What to produce — When the string "fibers" occurs in a line of the listing below, return that line.

[Input data]

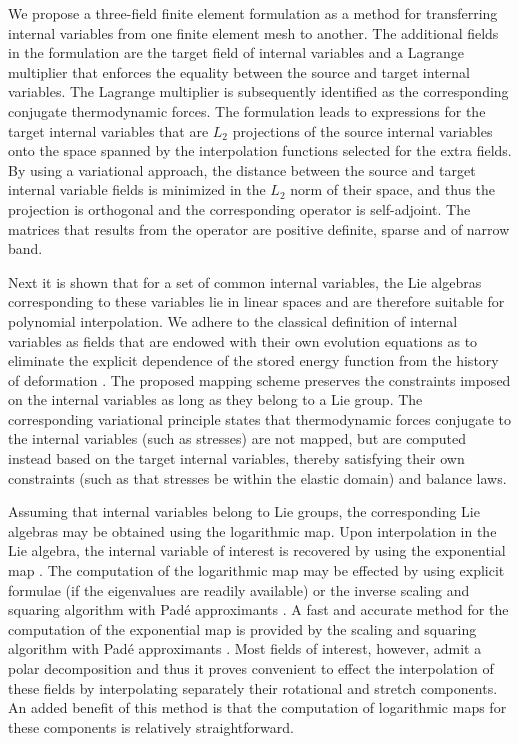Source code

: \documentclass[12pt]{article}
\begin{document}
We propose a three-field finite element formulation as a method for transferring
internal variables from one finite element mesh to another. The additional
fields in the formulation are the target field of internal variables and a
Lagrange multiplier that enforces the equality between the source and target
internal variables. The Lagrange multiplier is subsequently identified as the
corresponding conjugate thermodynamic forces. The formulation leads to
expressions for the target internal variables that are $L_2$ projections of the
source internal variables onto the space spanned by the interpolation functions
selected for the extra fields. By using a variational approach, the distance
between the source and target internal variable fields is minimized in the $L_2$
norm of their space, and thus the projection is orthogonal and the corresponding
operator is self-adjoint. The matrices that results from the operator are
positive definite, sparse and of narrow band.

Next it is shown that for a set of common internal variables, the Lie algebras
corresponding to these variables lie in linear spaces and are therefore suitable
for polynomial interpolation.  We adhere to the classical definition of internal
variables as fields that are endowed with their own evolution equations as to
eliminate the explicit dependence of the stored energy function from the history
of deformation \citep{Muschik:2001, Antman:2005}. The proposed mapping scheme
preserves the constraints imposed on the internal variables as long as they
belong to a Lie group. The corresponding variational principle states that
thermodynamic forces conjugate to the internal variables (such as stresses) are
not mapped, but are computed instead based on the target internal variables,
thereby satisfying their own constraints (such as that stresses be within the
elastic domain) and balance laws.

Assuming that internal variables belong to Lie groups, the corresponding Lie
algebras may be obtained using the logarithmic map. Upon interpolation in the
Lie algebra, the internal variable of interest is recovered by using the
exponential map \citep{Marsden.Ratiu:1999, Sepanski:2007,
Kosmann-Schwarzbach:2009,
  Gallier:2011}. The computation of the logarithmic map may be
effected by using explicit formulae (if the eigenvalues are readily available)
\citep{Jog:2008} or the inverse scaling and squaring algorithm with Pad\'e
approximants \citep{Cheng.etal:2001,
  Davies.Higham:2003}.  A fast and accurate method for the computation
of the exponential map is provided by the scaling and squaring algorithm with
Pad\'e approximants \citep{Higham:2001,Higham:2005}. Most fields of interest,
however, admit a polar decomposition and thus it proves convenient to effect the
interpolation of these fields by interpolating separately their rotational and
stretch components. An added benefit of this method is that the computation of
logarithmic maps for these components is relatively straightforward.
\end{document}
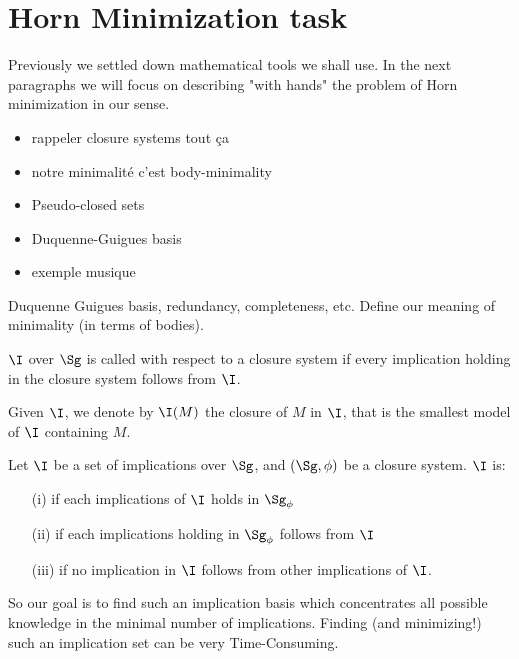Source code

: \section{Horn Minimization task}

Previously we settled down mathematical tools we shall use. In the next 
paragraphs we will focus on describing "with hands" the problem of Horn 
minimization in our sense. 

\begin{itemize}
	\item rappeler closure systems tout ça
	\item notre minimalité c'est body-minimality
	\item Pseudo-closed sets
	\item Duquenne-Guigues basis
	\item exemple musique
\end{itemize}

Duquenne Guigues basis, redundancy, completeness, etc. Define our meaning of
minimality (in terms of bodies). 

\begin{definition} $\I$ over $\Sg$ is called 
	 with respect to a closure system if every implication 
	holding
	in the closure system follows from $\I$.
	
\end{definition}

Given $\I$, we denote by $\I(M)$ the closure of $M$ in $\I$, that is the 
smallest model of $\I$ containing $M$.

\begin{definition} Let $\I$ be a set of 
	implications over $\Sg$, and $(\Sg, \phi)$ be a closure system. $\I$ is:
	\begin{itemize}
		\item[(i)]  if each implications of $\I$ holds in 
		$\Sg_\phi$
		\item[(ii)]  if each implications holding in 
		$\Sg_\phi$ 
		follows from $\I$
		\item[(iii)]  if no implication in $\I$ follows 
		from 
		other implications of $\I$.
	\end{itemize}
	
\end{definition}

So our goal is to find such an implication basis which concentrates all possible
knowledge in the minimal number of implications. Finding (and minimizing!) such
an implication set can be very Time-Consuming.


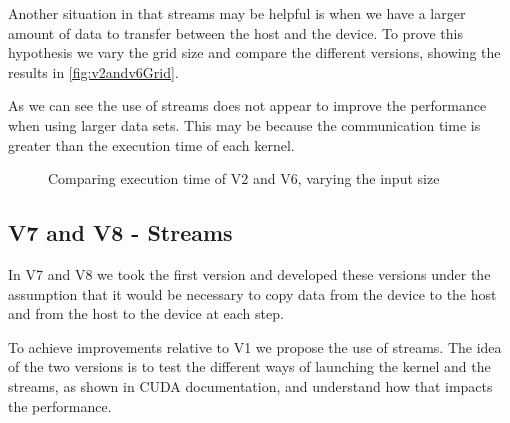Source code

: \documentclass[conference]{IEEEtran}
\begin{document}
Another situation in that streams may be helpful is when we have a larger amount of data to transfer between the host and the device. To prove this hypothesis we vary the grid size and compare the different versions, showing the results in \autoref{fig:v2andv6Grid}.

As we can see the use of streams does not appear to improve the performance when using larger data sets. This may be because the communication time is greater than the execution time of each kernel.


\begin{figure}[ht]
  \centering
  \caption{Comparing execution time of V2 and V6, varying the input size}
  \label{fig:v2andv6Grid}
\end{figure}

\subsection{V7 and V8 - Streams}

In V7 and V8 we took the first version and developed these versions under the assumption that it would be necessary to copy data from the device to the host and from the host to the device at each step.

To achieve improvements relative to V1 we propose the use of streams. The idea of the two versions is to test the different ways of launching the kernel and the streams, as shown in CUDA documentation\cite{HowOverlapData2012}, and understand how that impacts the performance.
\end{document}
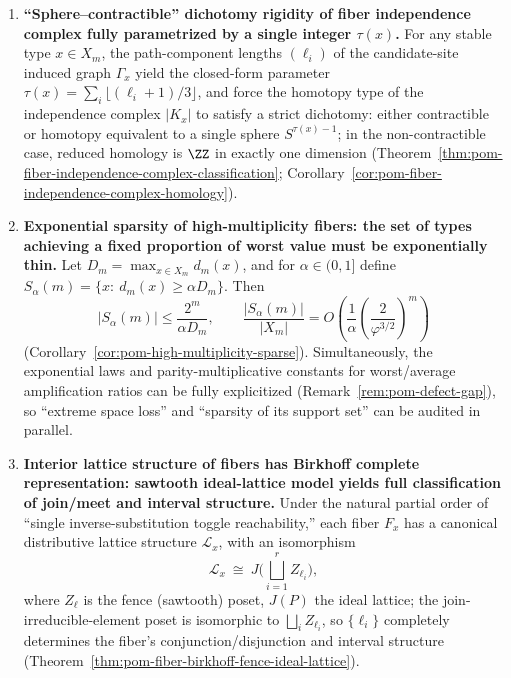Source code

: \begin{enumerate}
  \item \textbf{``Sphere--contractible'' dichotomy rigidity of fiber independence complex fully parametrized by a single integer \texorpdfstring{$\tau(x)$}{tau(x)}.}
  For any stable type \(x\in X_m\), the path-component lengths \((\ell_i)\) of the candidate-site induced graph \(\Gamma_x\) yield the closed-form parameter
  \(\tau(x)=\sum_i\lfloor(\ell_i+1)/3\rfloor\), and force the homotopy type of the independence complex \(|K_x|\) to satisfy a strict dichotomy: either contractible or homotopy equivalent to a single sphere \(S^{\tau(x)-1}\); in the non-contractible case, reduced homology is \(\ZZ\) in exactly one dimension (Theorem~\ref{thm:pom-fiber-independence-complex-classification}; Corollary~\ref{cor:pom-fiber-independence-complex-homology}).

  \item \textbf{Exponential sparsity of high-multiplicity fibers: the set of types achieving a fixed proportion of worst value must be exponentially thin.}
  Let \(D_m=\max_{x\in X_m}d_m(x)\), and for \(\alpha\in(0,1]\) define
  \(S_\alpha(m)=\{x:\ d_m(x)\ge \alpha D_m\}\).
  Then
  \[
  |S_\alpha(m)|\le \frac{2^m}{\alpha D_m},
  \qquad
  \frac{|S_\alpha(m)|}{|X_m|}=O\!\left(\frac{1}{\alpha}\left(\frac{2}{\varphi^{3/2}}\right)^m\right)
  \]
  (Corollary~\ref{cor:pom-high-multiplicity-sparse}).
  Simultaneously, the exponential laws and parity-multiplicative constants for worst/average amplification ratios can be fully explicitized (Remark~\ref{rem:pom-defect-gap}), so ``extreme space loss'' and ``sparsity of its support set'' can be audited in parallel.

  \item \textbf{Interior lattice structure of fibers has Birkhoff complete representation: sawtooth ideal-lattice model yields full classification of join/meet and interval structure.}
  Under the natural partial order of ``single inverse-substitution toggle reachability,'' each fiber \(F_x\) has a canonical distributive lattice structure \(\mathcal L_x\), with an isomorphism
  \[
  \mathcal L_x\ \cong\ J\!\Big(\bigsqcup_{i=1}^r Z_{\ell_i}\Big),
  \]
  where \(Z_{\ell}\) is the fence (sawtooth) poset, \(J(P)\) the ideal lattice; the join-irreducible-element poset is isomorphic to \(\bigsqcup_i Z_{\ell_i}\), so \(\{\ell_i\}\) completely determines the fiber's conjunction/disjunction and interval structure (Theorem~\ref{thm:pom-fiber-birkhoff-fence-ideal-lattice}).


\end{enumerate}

[/Input data]
[Input data]

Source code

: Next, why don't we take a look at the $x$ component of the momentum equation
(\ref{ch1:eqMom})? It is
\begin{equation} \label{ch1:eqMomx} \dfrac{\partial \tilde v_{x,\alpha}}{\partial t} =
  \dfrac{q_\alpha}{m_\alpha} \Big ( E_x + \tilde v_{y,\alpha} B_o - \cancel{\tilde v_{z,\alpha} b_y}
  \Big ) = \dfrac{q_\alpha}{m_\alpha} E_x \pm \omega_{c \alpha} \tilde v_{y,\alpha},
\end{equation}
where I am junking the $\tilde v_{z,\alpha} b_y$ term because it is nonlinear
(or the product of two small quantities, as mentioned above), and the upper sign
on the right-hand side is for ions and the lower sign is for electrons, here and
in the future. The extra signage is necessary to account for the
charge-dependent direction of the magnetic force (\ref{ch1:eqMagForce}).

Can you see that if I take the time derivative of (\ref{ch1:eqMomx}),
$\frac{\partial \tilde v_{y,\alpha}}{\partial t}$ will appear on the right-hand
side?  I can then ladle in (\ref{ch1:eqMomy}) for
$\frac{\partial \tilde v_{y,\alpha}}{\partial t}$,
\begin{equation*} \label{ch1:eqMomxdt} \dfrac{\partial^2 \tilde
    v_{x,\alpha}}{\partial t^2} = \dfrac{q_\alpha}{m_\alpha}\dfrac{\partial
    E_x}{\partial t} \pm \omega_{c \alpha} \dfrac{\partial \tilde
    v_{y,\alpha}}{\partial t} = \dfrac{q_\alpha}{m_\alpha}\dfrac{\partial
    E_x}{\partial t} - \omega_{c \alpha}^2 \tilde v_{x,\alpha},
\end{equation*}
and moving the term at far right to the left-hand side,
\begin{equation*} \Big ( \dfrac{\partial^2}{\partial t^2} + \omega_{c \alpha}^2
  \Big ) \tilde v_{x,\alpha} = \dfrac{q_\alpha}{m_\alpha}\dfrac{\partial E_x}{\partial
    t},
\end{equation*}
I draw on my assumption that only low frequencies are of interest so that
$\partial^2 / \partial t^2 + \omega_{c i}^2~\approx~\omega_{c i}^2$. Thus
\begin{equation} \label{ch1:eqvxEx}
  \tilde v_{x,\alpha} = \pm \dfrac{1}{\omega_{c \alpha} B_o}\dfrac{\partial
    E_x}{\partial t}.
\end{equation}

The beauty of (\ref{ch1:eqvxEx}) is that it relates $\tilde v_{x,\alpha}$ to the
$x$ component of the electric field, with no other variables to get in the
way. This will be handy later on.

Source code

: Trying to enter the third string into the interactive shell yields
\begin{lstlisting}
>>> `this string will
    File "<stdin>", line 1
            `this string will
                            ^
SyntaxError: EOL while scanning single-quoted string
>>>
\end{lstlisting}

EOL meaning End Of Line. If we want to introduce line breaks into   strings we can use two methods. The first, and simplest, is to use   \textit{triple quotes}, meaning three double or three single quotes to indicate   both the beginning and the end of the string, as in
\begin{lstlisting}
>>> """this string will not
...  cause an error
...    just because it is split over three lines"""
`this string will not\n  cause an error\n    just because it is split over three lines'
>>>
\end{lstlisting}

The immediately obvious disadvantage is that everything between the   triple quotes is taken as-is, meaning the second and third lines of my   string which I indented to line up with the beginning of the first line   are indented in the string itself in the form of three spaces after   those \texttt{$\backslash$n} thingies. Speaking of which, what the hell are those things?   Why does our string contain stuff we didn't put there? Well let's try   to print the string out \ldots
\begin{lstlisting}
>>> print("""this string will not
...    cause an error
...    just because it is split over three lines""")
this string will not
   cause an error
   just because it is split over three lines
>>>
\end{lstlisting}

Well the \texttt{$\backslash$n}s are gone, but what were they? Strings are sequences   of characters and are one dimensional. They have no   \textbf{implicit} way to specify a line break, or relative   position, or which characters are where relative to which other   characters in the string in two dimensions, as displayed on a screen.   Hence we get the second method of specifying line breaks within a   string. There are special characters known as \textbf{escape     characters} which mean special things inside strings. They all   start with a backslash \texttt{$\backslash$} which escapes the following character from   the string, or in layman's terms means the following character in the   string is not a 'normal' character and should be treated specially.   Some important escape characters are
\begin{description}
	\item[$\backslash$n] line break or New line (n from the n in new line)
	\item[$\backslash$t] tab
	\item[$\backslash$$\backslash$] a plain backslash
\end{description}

[/Input data]
[Input data]

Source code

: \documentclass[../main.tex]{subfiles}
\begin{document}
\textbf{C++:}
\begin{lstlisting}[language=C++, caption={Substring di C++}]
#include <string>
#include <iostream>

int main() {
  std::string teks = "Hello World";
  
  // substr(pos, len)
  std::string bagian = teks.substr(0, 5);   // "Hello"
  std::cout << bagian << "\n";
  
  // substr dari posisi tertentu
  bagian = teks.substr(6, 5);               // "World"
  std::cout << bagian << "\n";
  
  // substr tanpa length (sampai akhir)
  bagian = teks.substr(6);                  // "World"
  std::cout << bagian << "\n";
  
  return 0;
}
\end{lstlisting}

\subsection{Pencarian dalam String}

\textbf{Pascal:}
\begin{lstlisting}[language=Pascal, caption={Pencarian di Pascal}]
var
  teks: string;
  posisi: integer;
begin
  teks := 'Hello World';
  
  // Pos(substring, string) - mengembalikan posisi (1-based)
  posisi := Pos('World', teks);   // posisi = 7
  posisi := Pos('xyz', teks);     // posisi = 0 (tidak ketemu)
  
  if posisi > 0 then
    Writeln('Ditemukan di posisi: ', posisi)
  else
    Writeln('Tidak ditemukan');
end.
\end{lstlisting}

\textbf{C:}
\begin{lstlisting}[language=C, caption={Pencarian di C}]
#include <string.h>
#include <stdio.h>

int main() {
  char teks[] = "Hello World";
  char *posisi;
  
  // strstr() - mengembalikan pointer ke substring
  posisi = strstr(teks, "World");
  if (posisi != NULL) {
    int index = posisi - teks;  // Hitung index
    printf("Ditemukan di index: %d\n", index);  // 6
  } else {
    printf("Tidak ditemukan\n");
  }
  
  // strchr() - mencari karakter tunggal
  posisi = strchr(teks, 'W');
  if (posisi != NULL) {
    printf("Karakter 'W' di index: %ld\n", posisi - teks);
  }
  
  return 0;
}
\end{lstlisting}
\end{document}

[/Input data]

Your solution —
  \item \textbf{Exponential sparsity of high-multiplicity fibers: the set of types achieving a fixed proportion of worst value must be exponentially thin.}
  \item \textbf{Interior lattice structure of fibers has Birkhoff complete representation: sawtooth ideal-lattice model yields full classification of join/meet and interval structure.}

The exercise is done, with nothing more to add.